EXERCISE REQUIREMENTS:
Your task is to copy every line of the entries that holds the word "ProductManagement".
++++++
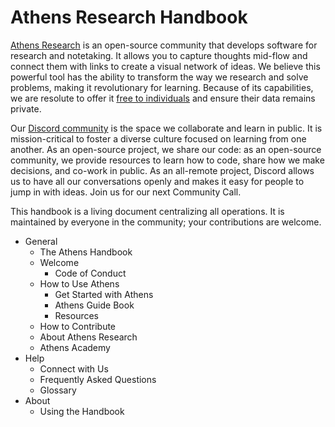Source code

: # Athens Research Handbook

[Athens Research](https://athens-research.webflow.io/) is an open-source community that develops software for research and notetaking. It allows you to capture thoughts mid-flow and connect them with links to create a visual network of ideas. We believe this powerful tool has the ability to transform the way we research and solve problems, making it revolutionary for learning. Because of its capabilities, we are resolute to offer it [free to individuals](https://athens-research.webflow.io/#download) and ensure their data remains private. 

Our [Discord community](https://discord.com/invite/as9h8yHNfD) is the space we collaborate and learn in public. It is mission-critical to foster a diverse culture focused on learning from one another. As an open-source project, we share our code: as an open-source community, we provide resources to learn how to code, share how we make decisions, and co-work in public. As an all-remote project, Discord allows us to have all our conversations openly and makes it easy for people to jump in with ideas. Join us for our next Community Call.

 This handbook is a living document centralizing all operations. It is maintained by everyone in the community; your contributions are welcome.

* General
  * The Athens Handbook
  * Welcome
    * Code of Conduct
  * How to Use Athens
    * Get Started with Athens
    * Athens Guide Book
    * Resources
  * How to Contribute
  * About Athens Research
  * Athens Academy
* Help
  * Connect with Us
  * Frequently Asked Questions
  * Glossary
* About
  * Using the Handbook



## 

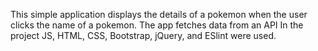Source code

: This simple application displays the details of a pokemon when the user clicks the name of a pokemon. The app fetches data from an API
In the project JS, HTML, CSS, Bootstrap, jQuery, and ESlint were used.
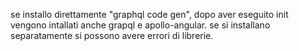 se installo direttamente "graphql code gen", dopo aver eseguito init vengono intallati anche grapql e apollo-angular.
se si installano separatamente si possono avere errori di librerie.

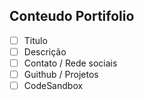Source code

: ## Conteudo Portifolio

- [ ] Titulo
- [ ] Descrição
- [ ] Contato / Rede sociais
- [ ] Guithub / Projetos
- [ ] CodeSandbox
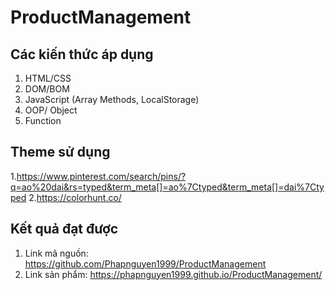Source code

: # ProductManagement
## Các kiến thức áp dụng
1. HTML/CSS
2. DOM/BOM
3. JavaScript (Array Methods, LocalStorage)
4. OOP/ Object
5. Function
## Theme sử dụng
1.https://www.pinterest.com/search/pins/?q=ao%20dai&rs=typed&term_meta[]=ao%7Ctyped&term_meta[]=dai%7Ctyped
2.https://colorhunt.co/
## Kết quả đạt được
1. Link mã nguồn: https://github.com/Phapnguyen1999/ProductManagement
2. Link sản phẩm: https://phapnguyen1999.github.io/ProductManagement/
++++++
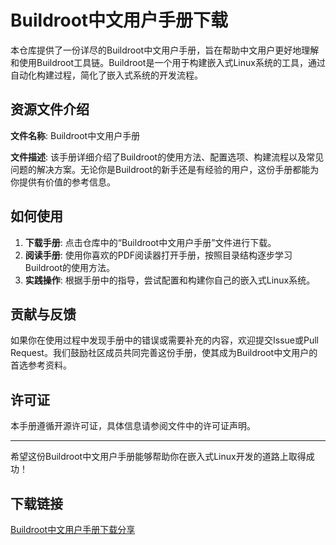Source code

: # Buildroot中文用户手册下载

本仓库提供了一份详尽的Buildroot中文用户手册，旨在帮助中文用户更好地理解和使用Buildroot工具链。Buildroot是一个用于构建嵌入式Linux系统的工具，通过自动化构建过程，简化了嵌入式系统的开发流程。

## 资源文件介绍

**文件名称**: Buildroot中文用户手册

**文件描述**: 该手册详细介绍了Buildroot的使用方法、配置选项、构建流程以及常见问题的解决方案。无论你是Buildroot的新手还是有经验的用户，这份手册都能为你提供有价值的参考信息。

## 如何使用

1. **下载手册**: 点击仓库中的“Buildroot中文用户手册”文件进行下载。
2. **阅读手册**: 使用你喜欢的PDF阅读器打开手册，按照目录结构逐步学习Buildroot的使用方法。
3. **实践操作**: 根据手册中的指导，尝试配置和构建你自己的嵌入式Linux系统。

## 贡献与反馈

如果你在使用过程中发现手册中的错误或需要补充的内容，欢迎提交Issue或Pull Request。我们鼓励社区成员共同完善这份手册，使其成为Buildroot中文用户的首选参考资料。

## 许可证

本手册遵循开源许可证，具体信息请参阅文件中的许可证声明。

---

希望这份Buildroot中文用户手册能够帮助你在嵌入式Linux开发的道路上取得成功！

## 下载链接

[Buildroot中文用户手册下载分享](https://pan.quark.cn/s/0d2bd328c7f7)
++++++
RESPONSE TO THIS TASK:
: # ProductManagement
1. Link mã nguồn: https://github.com/Phapnguyen1999/ProductManagement
2. Link sản phẩm: https://phapnguyen1999.github.io/ProductManagement/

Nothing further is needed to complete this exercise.